Pour les entreprises, les calendriers sportifs des joueuses sont évidement contraignants. Mais ces jeunes femmes sont extrêmement déterminées, dynamiques, organisées, volontaires et disciplinées. Comme Jeanne Nicod le résume : « Elles n’ont peur de rien. Ce sont de vrais atouts pour les entreprises ».

Emma Gallagher du Stade Rochelais
Emma Gallagher

Une québécoise chez Leroy Merlin, le cas d’Emma Gallagher

Au Canada, la pandémie a entraîné l’arrêt total du championnat et les fédérations canadienne et française se sont mises d’accord sur le recrutement de joueuses outre-atlantique dans les clubs de la métropole. C’est dans ce contexte qu’Emma Gallagher a décidé de mettre entre parenthèse ses études de management sportif pour tenter l’aventure avec le Stade Rochelais. « Je suis arrivée en France un jour avant le 1er entraînement, début août », ajoute la montréalaise. Elle est tout de suite accueillie, avec 7 autres joueuses, dans une résidence pour jeunes qui l’aide également dans ses démarches administratives (CAF, sécurité sociale, etc.).

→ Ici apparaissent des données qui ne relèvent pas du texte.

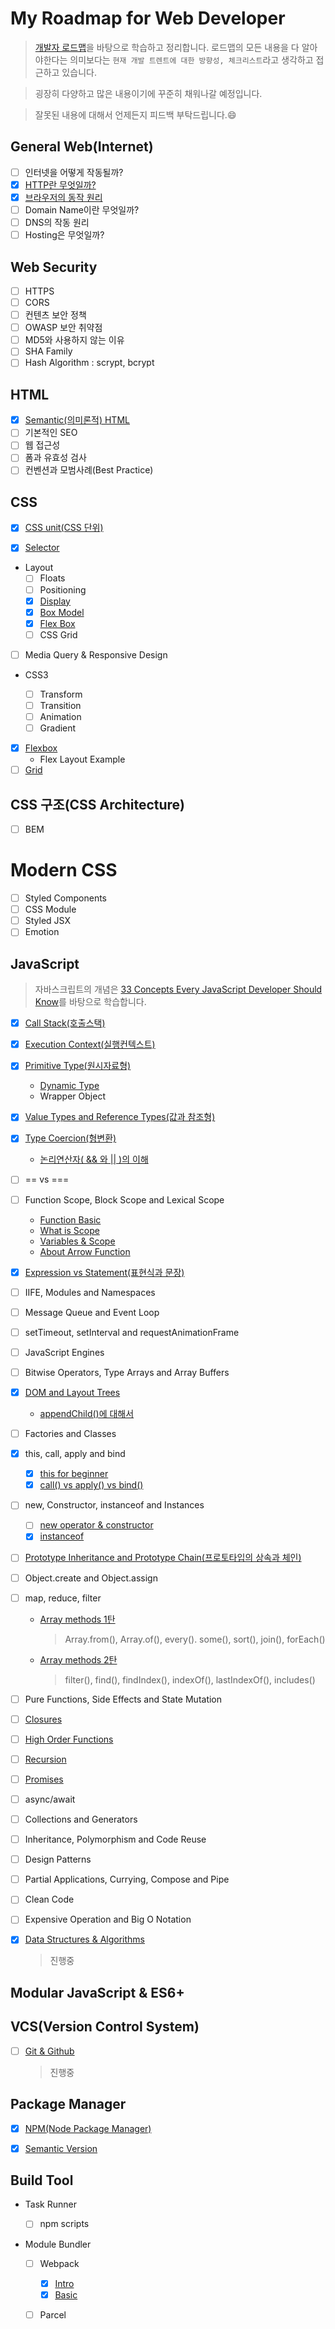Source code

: # My Roadmap for Web Developer

> [개발자 로드맵](https://github.com/kamranahmedse/developer-roadmap)을 바탕으로 학습하고 정리합니다. 로드맵의 모든 내용을 다 알아야한다는 의미보다는 `현재 개발 트렌트에 대한 방향성, 체크리스트`라고 생각하고 접근하고 있습니다.

> 굉장히 다양하고 많은 내용이기에 꾸준히 채워나갈 예정입니다.

> 잘못된 내용에 대해서 언제든지 피드백 부탁드립니다.😄

## General Web(Internet)

- [ ] 인터넷을 어떻게 작동될까?
- [x] [HTTP란 무엇일까?](General/http.md)
- [x] [브라우저의 동작 원리](General/how-browsers-work.md)
- [ ] Domain Name이란 무엇일까?
- [ ] DNS의 작동 원리
- [ ] Hosting은 무엇일까?

## Web Security

- [ ] HTTPS
- [ ] CORS
- [ ] 컨텐츠 보안 정책
- [ ] OWASP 보안 취약점
- [ ] MD5와 사용하지 않는 이유
- [ ] SHA Family
- [ ] Hash Algorithm : scrypt, bcrypt

## HTML

- [x] [Semantic(의미론적) HTML](html/semantic.md)
- [ ] 기본적인 SEO
- [ ] 웹 접근성
- [ ] 폼과 유효성 검사
- [ ] 컨벤션과 모범사례(Best Practice)

## CSS

- [x] [CSS unit(CSS 단위)](CSS/css-unit.md)

- [x] [Selector](CSS/selector.md)

- Layout
  - [ ] Floats
  - [ ] Positioning
  - [x] [Display](CSS/display.md)
  - [x] [Box Model](CSS/boxmodel.md)
  - [x] [Flex Box](CSS/float.md)
  - [ ] CSS Grid
- [ ] Media Query & Responsive Design

- CSS3

  - [ ] Transform
  - [ ] Transition
  - [ ] Animation
  - [ ] Gradient

- [x] [Flexbox](CSS/flexbox.md)
  - Flex Layout Example
- [ ] [Grid](CSS/grid.md)

## CSS 구조(CSS Architecture)

- [ ] BEM

# Modern CSS

- [ ] Styled Components
- [ ] CSS Module
- [ ] Styled JSX
- [ ] Emotion

## JavaScript

> 자바스크립트의 개념은 [33 Concepts Every JavaScript Developer Should Know](https://github.com/jjanmo/33-js-concepts)를 바탕으로 학습합니다.

- [x] [Call Stack(호출스택)](JavaScript/33Concepts/callstack.md)

- [x] [Execution Context(실행컨텍스트)](JavaScript/33Concepts/execution-context.md)

- [x] [Primitive Type(원시자료형)](JavaScript/33Concepts/primitivetype.md)

  - [Dynamic Type](JavaScript/33Concepts/dynamicType.md)
  - Wrapper Object

- [x] [Value Types and Reference Types(값과 참조형)](JavaScript/33Concepts/valueType-vs-referenceType.md)
- [x] [Type Coercion(형변환)](JavaScript/33Concepts/coercion.md)

  - [논리연산자( && 와 || )의 이해](JavaScript/33Concepts/logical_operator.md)

- [ ] == vs ===
- [ ] Function Scope, Block Scope and Lexical Scope

  - [Function Basic](JavaScript/33Concepts/function_basic.md)
  - [What is Scope](JavaScript/33Concepts/scope.md)
  - [Variables & Scope](JavaScript/33Concepts/variables_scope_hoisting.md)
  - [About Arrow Function](JavaScript/33Concepts/arrowfunction.md)

- [x] [Expression vs Statement(표현식과 문장)](JavaScript/33Concepts/expression&statement.md)
- [ ] IIFE, Modules and Namespaces
- [ ] Message Queue and Event Loop
- [ ] setTimeout, setInterval and requestAnimationFrame
- [ ] JavaScript Engines
- [ ] Bitwise Operators, Type Arrays and Array Buffers
- [x] [DOM and Layout Trees](JavaScript/33Concepts/DOM.md)

  - [appendChild()에 대해서](JavaScript/appendChild.md)

- [ ] Factories and Classes
- [x] this, call, apply and bind

  - [x] [this for beginner](JavaScript/33Concepts/this.md)
  - [x] [call() vs apply() vs bind()](JavaScript/33Concepts/call_apply_bind.md)

- [ ] new, Constructor, instanceof and Instances

  - [ ] [new operator & constructor](JavaScript/33Concepts/constructor.md)
  - [x] [instanceof](JavaScript/33Concepts/instanceof.md)

- [ ] [Prototype Inheritance and Prototype Chain(프로토타입의 상속과 체인)](JavaScript/33Concepts/prototype.md)
- [ ] Object.create and Object.assign
- [ ] map, reduce, filter

  - [Array methods 1탄](JavaScript/array/arrayMethod1.md)

    > Array.from(), Array.of(), every(). some(), sort(), join(), forEach()

  - [Array methods 2탄](JavaScript/array/arrayMethod2.md)
    > filter(), find(), findIndex(), indexOf(), lastIndexOf(), includes()

- [ ] Pure Functions, Side Effects and State Mutation
- [ ] [Closures](JavaScript/33Concepts/closure.md)

- [ ] [High Order Functions](JavaScript/33Concepts/highOrderFunctions.md)

- [ ] [Recursion](JavaScript/33Concepts/recursion.md)

- [ ] [Promises](JavaScript/33Concepts/promises.md)

- [ ] async/await

- [ ] Collections and Generators

- [ ] Inheritance, Polymorphism and Code Reuse

- [ ] Design Patterns

- [ ] Partial Applications, Currying, Compose and Pipe

- [ ] Clean Code

- [ ] Expensive Operation and Big O Notation
- [x] [Data Structures & Algorithms](https://github.com/jjanmo/ds-algo)

  > 진행중

## Modular JavaScript & ES6+

## VCS(Version Control System)

- [ ] [Git & Github](https://github.com/jjanmo/gitlearn)

  > 진행중

## Package Manager

- [x] [NPM(Node Package Manager)](PackageManager/what_is_NPM.md)

- [x] [Semantic Version](PackageManager/semantic_versioning.md)

## Build Tool

- Task Runner

  - [ ] npm scripts

- Module Bundler

  - [ ] Webpack

    - [x] [Intro](Webpack/webpack-intro.md)
    - [x] [Basic](Webpack/webpack-basic.md)

  - [ ] Parcel
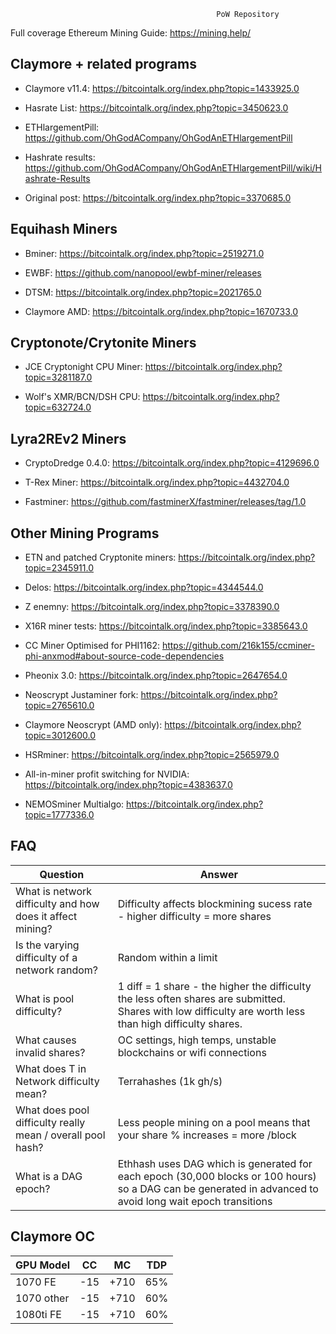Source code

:                                                   PoW Repository

Full coverage Ethereum Mining Guide: https://mining.help/

## Claymore + related programs

- Claymore v11.4: https://bitcointalk.org/index.php?topic=1433925.0

- Hasrate List: https://bitcointalk.org/index.php?topic=3450623.0

- ETHlargementPill: https://github.com/OhGodACompany/OhGodAnETHlargementPill

- Hashrate results: https://github.com/OhGodACompany/OhGodAnETHlargementPill/wiki/Hashrate-Results

- Original post: https://bitcointalk.org/index.php?topic=3370685.0

## Equihash Miners

- Bminer: https://bitcointalk.org/index.php?topic=2519271.0

- EWBF: https://github.com/nanopool/ewbf-miner/releases 

- DTSM: https://bitcointalk.org/index.php?topic=2021765.0 

- Claymore AMD: https://bitcointalk.org/index.php?topic=1670733.0

## Cryptonote/Crytonite Miners

- JCE Cryptonight CPU Miner: https://bitcointalk.org/index.php?topic=3281187.0

- Wolf's XMR/BCN/DSH CPU: https://bitcointalk.org/index.php?topic=632724.0

## Lyra2REv2 Miners

- CryptoDredge 0.4.0: https://bitcointalk.org/index.php?topic=4129696.0

- T-Rex Miner: https://bitcointalk.org/index.php?topic=4432704.0

- Fastminer: https://github.com/fastminerX/fastminer/releases/tag/1.0

## Other Mining Programs

- ETN and patched Cryptonite miners: https://bitcointalk.org/index.php?topic=2345911.0

- Delos: https://bitcointalk.org/index.php?topic=4344544.0

- Z enemny: https://bitcointalk.org/index.php?topic=3378390.0

- X16R miner tests: https://bitcointalk.org/index.php?topic=3385643.0

- CC Miner Optimised for PHI1162: https://github.com/216k155/ccminer-phi-anxmod#about-source-code-dependencies

- Pheonix 3.0: https://bitcointalk.org/index.php?topic=2647654.0

- Neoscrypt Justaminer fork: https://bitcointalk.org/index.php?topic=2765610.0

- Claymore Neoscrypt (AMD only): https://bitcointalk.org/index.php?topic=3012600.0

- HSRminer: https://bitcointalk.org/index.php?topic=2565979.0

- All-in-miner profit switching for NVIDIA: https://bitcointalk.org/index.php?topic=4383637.0

- NEMOSminer Multialgo: https://bitcointalk.org/index.php?topic=1777336.0

## FAQ

| Question | Answer |
| --- | --- |
| What is network difficulty and how does it affect mining? | Difficulty affects blockmining sucess rate - higher difficulty = more shares |
| Is the varying difficulty of a network random?  | Random within a limit |
| What is pool difficulty?  | 1 diff = 1 share - the higher the difficulty the less often shares are submitted. Shares with low difficulty are worth less than high difficulty shares. |
| What causes invalid shares?   | OC settings, high temps, unstable blockchains or wifi connections |
| What does T in Network difficulty mean? | Terrahashes (1k gh/s) |
| What does pool difficulty really mean / overall pool hash? | Less people mining on a pool means that your share % increases = more /block |
| What is a DAG epoch?  | Ethhash uses DAG which is generated for each epoch (30,000 blocks or 100 hours) so a DAG can be generated in advanced to avoid long wait epoch transitions |

## Claymore OC 

| GPU Model | CC | MC | TDP |
| --- | --- | --- | --- |
| 1070 FE | -15 | +710 | 65% |
| 1070 other | -15 | +710 | 60% |
| 1080ti FE | -15 | +710 | 60% |
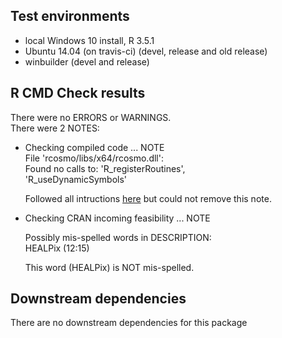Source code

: ## Test environments

* local Windows 10 install, R 3.5.1
* Ubuntu 14.04 (on travis-ci) (devel, release and old release)
* winbuilder (devel and release)

## R CMD Check results
There were no ERRORS or WARNINGS.  
There were 2 NOTES:  

* Checking compiled code ... NOTE  
  File 'rcosmo/libs/x64/rcosmo.dll':  
    Found no calls to: 'R_registerRoutines',  
    'R_useDynamicSymbols'

     Followed all intructions [here](https://stackoverflow.com/questions/42313373/r-cmd-check-note-found-no-calls-to-r-registerroutines-r-usedynamicsymbols) but could not remove this note.

* Checking CRAN incoming feasibility ... NOTE  

    Possibly mis-spelled words in DESCRIPTION:  
    HEALPix (12:15)  

    This word (HEALPix) is NOT mis-spelled.

## Downstream dependencies
There are no downstream dependencies for this package



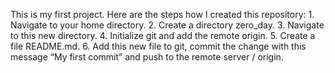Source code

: This is my first project. Here are the steps how I created this repository: 1. Navigate to your home directory. 2. Create a directory zero_day. 3. Navigate to this new directory. 4. Initialize git and add the remote origin. 5. Create a file README.md. 6. Add this new file to git, commit the change with this message “My first commit” and push to the remote server / origin.
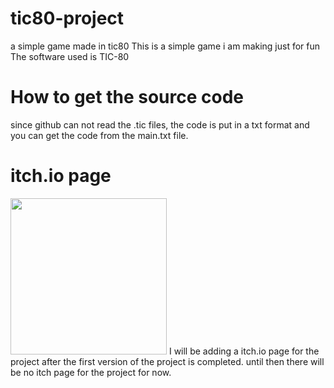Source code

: # tic80-project
a simple game made in tic80
This is a simple game i am making just for fun
The software used is TIC-80
<h1>How to get the source code</h1>
since github can not read the .tic files, the code is put in a txt format and you can get the code from the main.txt file. 


<h1>itch.io page</h1>
<img src="screenshots/1.png" width="250px" height="250px"/>
I will be adding a itch.io page for the project after the first version of the project is completed.
until then there will be no itch page for the project for now.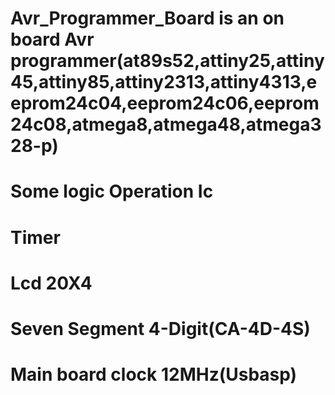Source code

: # Avr_Programmer_Board is an on board Avr programmer(at89s52,attiny25,attiny45,attiny85,attiny2313,attiny4313,eeprom24c04,eeprom24c06,eeprom24c08,atmega8,atmega48,atmega328-p) 
# Some logic Operation Ic   
# Timer   
# Lcd 20X4 
# Seven Segment 4-Digit(CA-4D-4S)
# Main board clock 12MHz(Usbasp)
 
      
 
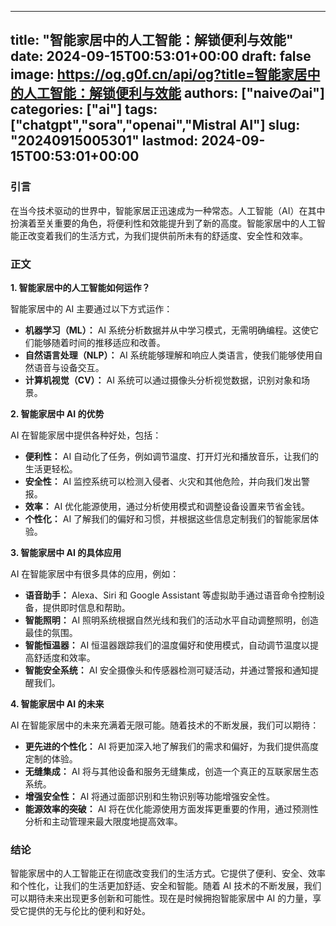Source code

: 
---
title: "智能家居中的人工智能：解锁便利与效能"
date: 2024-09-15T00:53:01+00:00
draft: false
image: https://og.g0f.cn/api/og?title=智能家居中的人工智能：解锁便利与效能
authors: ["naiveのai"]
categories: ["ai"]
tags: ["chatgpt","sora","openai","Mistral AI"]
slug: "20240915005301"
lastmod: 2024-09-15T00:53:01+00:00
---
### 引言
在当今技术驱动的世界中，智能家居正迅速成为一种常态。人工智能（AI）在其中扮演着至关重要的角色，将便利性和效能提升到了新的高度。智能家居中的人工智能正改变着我们的生活方式，为我们提供前所未有的舒适度、安全性和效率。

### 正文

**1. 智能家居中的人工智能如何运作？**

智能家居中的 AI 主要通过以下方式运作：

* **机器学习（ML）：** AI 系统分析数据并从中学习模式，无需明确编程。这使它们能够随着时间的推移适应和改善。
* **自然语言处理（NLP）：** AI 系统能够理解和响应人类语言，使我们能够使用自然语音与设备交互。
* **计算机视觉（CV）：** AI 系统可以通过摄像头分析视觉数据，识别对象和场景。

**2. 智能家居中 AI 的优势**

AI 在智能家居中提供各种好处，包括：

* **便利性：** AI 自动化了任务，例如调节温度、打开灯光和播放音乐，让我们的生活更轻松。
* **安全性：** AI 监控系统可以检测入侵者、火灾和其他危险，并向我们发出警报。
* **效率：** AI 优化能源使用，通过分析使用模式和调整设备设置来节省金钱。
* **个性化：** AI 了解我们的偏好和习惯，并根据这些信息定制我们的智能家居体验。

**3. 智能家居中 AI 的具体应用**

AI 在智能家居中有很多具体的应用，例如：

* **语音助手：** Alexa、Siri 和 Google Assistant 等虚拟助手通过语音命令控制设备，提供即时信息和帮助。
* **智能照明：** AI 照明系统根据自然光线和我们的活动水平自动调整照明，创造最佳的氛围。
* **智能恒温器：** AI 恒温器跟踪我们的温度偏好和使用模式，自动调节温度以提高舒适度和效率。
* **智能安全系统：** AI 安全摄像头和传感器检测可疑活动，并通过警报和通知提醒我们。

**4. 智能家居中 AI 的未来**

AI 在智能家居中的未来充满着无限可能。随着技术的不断发展，我们可以期待：

* **更先进的个性化：** AI 将更加深入地了解我们的需求和偏好，为我们提供高度定制的体验。
* **无缝集成：** AI 将与其他设备和服务无缝集成，创造一个真正的互联家居生态系统。
* **增强安全性：** AI 将通过面部识别和生物识别等功能增强安全性。
* **能源效率的突破：** AI 将在优化能源使用方面发挥更重要的作用，通过预测性分析和主动管理来最大限度地提高效率。

### 结论

智能家居中的人工智能正在彻底改变我们的生活方式。它提供了便利、安全、效率和个性化，让我们的生活更加舒适、安全和智能。随着 AI 技术的不断发展，我们可以期待未来出现更多创新和可能性。现在是时候拥抱智能家居中 AI 的力量，享受它提供的无与伦比的便利和好处。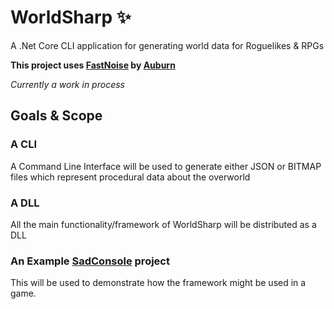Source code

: # WorldSharp :sparkles:
 A .Net Core CLI application for generating world data for Roguelikes & RPGs
 
 **This project uses [FastNoise](https://github.com/Auburn/FastNoise) by [Auburn](https://github.com/Auburn)**

 *Currently a work in process*

## Goals & Scope

### **A CLI**

A Command Line Interface will be used to generate either JSON or BITMAP files which represent procedural data about the overworld

### **A DLL**

All the main functionality/framework of WorldSharp will be distributed as a DLL


### **An Example [SadConsole](https://sadconsole.com/) project**

This will be used to demonstrate how the framework might be used in a game.
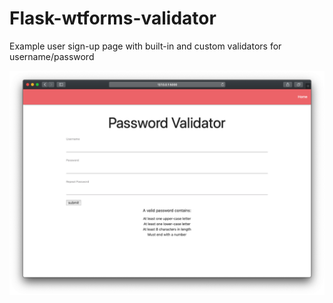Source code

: # Flask-wtforms-validator
Example user sign-up page with built-in and custom validators for username/password

![](https://raw.githubusercontent.com/cullen-s/Flask-wtforms-validator/master/screenshot/Screen%20Shot%202019-07-18%20at%204.54.54%20PM.png)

« La première semaine où je suis arrivée, je n’avais pas envie de chercher un emploi dans mon domaine d’études. Je travaille déjà à distance pour la fédération québécoise de rugby. Sachant que j’étais en France pour une année, je n’avais pas envie de chercher un travail trop sérieux », explique Emma. Le Groupe e l’aide à rédiger son CV, ses lettres de motivation et l’accompagne dans ses recherches d’emploi. Il faut savoir qu’Emma Gallagher est anglophone. Même si elle maîtrise parfaitement bien le français aujourd’hui, les premières semaines d’acclimatation ont été difficiles et l’aide bienvenue.

Emma Gallagher commence par des missions d’intérim. Petit à petit, la joueuse enchaîne les contrats jusqu’à 15 à 18h hebdomadaires. N’étant pas véhiculée, elle doit se déplacer auprès de ses différents employeurs en vélo ce qui commence à devenir compliqué. C’est alors qu’elle a l’opportunité d’intégrer les équipes de Leroy Merlin pour un CDD. « Aujourd’hui, je travaille pour le service retrait marchandises. Vu que les salles de muscu étaient fermées, travailler dans un entrepôt m’a permis de rester en forme ! » dit-elle avec humour.

Hélas, la crise sanitaire et le couvre-feu ont entraîné l’arrêt du championnat Elite 2 et des entraînements le soir. « Le rugby nord-américain est très différent du rugby pratiqué ici. Avec le couvre-feu et l’arrêt des matchs, je n’ai pas l’impression d’être allée vraiment au bout de l’expérience. Alors peut-être que je reviendrai la saison prochaine ou une autre année », conclut-t-elle.

Lou Richard du Stade Rochelais
Lou Richard

La reconversion de Lou Richard dans la menuiserie

Lou Richard est demie de mêlée, demie d’ouverture ou arrière de l’équipe féminine du Stade Rochelais. Après son bac, Lou est indécise sur son orientation et choisit de suivre un BTS support à l’action managériale au sein de son lycée. « J’ai eu mon BTS mais je ne savais toujours pas quoi faire, donc je me suis tournée vers le Groupe e qui m’a aidé à changer de voie » témoigne Lou.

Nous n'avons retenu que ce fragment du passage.